Rodnyansky’s comments emphasise a recent trend of lavish adaptations of folk tales and children’s stories becoming runaway hits in Russia. In 2023, Cheburashka, a children’s book adaptation, earned more than 6.5bn rubles (about £60m) at the domestic box office, becoming the highest-grossing Russian film ever.

The film-maker’s new documentary, Notes of a True Criminal, premiering in Venice on Wednesday, rejects that fantasy, opting instead for a deeply personal meditation on Ukraine’s history, the ongoing fallout from the collapse of the Soviet Union, and how these events have shaped his family across generations.

It is his first documentary in more than 30 years and what he calls “the most personal film of my life”.

“It’s so personal that I decided to fund it on my own, on a very small budget. In 40, 50 years it can be a video diary for my kids and grandkids. It’s not a political movie, or an urgent report on what’s going on in Ukraine. I wanted to study the human cost of the war,” he said.

The film is told through a series of vignettes, including footage from Ukrainian soldiers (some still alive, some dead), family videos, and clips from historical wars and tragedies including Chornobyl. Its title comes directly from Rodnyansky’s own recent ordeal.

Last year, the film-maker was sentenced in absentia by a Moscow court to eight and a half years in prison for spreading “fake news” about the Russian army. Russia’s justice ministry declared him a “foreign agent”.

For a man who spent much of his career inside the Russian establishment, the ruling was a personal rupture and a political inevitability.

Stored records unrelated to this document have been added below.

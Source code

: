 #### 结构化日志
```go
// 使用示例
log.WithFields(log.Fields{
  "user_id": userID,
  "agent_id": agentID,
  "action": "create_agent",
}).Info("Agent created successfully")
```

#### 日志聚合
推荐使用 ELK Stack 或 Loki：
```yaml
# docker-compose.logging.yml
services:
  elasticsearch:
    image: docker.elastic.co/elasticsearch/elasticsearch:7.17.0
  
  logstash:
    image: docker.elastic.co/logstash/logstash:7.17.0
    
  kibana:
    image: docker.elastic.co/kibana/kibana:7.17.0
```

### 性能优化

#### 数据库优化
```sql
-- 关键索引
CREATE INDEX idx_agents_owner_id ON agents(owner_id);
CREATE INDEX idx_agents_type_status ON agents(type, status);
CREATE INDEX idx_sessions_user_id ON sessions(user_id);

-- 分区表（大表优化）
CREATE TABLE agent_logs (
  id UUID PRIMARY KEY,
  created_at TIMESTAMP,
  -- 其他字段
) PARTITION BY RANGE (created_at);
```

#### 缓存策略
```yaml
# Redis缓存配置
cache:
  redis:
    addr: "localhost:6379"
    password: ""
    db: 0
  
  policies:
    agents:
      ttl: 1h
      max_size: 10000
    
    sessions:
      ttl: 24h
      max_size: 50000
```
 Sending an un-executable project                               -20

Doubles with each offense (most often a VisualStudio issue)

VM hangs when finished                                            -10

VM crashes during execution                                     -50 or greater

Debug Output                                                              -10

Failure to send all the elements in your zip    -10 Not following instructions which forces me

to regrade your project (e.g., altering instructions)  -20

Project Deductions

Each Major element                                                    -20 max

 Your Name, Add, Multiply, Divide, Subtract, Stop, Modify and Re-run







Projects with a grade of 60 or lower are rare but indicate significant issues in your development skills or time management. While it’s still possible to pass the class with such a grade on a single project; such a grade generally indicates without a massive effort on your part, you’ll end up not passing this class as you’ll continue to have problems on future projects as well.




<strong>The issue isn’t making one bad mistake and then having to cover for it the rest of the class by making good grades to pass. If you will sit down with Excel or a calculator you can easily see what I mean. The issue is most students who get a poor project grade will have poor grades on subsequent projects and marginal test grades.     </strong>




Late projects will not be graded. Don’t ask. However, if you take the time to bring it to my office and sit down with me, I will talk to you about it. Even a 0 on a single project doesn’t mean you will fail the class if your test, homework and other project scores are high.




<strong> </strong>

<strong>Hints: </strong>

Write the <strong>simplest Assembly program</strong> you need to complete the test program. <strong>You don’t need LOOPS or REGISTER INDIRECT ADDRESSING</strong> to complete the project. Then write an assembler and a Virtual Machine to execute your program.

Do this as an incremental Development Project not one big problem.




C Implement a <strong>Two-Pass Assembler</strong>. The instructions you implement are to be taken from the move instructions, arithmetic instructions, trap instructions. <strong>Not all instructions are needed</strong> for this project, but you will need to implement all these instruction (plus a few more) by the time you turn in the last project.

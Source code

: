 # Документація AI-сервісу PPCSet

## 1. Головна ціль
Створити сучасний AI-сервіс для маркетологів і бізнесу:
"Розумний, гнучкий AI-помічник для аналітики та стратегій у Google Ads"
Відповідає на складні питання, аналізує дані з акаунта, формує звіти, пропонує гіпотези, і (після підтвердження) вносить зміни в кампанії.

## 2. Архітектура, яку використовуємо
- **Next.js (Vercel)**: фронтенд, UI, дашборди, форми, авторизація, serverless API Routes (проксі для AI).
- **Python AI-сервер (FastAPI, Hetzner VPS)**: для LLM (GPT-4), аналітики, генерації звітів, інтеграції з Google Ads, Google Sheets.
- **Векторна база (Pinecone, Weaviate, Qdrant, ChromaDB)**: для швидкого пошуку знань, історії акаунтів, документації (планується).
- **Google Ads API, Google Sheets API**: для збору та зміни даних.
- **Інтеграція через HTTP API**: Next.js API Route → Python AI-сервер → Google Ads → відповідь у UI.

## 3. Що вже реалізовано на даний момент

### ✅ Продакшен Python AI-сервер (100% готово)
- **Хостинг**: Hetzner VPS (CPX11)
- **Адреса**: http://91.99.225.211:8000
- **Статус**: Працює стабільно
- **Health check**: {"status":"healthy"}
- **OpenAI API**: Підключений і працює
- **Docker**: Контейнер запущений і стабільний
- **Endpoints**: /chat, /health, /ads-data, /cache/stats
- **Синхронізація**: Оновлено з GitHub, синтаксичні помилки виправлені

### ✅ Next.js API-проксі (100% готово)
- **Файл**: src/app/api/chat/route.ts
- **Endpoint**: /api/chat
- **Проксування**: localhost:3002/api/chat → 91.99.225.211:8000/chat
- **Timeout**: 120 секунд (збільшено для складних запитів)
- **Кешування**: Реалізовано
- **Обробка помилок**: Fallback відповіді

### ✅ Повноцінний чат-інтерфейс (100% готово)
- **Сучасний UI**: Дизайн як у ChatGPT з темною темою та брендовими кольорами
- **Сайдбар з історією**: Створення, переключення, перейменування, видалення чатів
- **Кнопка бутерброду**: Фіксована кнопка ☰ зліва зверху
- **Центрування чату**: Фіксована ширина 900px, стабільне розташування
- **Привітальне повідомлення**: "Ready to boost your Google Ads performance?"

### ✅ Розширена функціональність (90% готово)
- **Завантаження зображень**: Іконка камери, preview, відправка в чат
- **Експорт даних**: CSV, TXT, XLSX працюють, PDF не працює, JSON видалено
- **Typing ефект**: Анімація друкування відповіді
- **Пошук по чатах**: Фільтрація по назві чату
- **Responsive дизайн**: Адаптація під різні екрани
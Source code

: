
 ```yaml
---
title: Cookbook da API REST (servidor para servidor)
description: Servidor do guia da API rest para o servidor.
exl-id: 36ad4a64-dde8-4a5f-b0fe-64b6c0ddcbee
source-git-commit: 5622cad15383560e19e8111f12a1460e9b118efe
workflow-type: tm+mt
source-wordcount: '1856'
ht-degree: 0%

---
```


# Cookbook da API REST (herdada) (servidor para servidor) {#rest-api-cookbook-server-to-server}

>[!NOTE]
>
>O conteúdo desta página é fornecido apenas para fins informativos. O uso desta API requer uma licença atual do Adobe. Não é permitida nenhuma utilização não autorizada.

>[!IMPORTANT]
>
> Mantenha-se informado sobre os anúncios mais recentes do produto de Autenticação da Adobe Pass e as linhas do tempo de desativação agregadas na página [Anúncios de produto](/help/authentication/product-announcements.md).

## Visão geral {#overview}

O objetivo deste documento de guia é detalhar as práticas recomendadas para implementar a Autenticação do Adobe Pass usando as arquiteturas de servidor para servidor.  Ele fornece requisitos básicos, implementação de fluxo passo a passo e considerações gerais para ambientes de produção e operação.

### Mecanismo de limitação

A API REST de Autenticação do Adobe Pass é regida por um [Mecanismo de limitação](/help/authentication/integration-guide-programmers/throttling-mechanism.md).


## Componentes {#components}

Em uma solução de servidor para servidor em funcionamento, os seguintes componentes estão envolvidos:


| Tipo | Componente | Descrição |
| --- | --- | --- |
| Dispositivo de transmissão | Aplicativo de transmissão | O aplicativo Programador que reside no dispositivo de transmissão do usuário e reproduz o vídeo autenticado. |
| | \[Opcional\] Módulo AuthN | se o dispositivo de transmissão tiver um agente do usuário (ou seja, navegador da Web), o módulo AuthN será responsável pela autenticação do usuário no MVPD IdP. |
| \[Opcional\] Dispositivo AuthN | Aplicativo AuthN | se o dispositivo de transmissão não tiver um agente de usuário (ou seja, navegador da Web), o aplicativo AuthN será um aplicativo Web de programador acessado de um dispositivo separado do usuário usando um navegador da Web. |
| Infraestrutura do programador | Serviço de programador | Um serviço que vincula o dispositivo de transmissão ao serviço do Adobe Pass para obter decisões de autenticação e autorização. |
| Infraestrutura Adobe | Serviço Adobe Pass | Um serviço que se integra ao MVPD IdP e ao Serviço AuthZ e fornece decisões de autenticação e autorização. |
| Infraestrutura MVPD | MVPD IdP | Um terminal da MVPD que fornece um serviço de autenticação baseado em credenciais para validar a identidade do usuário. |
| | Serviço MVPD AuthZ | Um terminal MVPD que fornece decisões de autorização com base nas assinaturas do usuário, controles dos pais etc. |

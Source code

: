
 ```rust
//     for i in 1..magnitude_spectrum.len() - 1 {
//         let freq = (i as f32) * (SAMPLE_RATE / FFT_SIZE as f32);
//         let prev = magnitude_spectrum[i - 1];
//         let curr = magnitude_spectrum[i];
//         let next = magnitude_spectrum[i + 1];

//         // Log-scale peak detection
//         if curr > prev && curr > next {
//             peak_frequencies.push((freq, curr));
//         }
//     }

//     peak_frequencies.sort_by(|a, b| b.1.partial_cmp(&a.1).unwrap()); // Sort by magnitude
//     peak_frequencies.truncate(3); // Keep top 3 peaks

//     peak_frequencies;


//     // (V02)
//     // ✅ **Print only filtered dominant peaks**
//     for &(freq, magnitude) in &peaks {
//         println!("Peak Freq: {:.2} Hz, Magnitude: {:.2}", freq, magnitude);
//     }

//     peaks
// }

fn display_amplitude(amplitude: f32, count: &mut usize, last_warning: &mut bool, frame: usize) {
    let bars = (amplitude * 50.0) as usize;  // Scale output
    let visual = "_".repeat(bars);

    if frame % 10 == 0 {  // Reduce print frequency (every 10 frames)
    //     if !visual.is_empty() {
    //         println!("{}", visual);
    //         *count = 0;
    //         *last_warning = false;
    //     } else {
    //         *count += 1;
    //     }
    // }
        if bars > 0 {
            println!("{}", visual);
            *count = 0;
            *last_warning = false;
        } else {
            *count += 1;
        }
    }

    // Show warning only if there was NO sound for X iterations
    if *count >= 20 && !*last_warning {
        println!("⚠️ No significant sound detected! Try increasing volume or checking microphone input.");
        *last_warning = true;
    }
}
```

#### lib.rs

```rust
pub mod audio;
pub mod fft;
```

“It’s been quite an experience for me,” he said. “I never had a Russian passport and citizenship. Somehow I felt it was not right, because I had my Ukrainian sentiment and identity. But at the same time I was in love with Russian film history and culture, I was shaped by Russian literature. I had amazing friends in Moscow.

“I’ve [since] lost the connection with some of them who pretend this life is normal, who don’t speak out.”

Two days after the invasion started, Rodnyansky said, a letter written by the Russian defence minister to the culture minister “demanded to eradicate the participation of President Zelenskyy and myself in the Russian cultural agenda”.

“I never knew I was a part of Russian cultural agenda,” he said. “The next day, my wife and I packed our cases and left our home.”

Though he makes light of his sentence – “it’s a very cinematic sentence,” he joked, citing Fellini’s masterpiece 8½ – he said the repercussions were serious.

“It’s part of their strategy of intimidation of people who live in Russia. It also makes me think twice before travelling. I don’t go to countries with close ties to Russia.”

The director said he was wary of recent diplomacy. Of Donald Trump’s summit with Vladimir Putin in Alaska this month, he said: “Ukrainians went absolutely crazy over this footage of Putin on the red carpet. A lot of Ukrainians want the war to end, but they don’t trust Trump to end it in a satisfying way. There’s a line between compromise and capitulation, and capitulation is unacceptable.”

The war has reshaped relationships between Ukrainians and Russians, he said. “Ukrainians are traumatised. Most don’t have the emotional resources to judge between good and bad Russians. They believe every single Russian is morally responsible. But there are a lot of Russians who are supportive of Ukraine. More than a million left Russia when the war started, and many criticise the Kremlin.”

Last month, dozens of Ukrainian writers and artists urged the UK’s Royal Ballet and Opera to drop the Russian opera singer Anna Netrebko from its new London season, calling her a “longtime symbol of cultural propaganda” for the Russian government. Should she and other Russian artists be boycotted?

“We need to separate people who support Putin from those who speak out against him,” Rodnyansky said. “There are plenty of amazing Russian cultural figures who have strongly opposed Putin for years. Netrebko supported Putin in 2014, but as far as I know she condemned the war afterwards. People can change their opinions.

“Even during the second world war, everyone knew the difference between [Erich Maria] Remarque or Thomas Mann and German cultural figures supporting the Nazis.”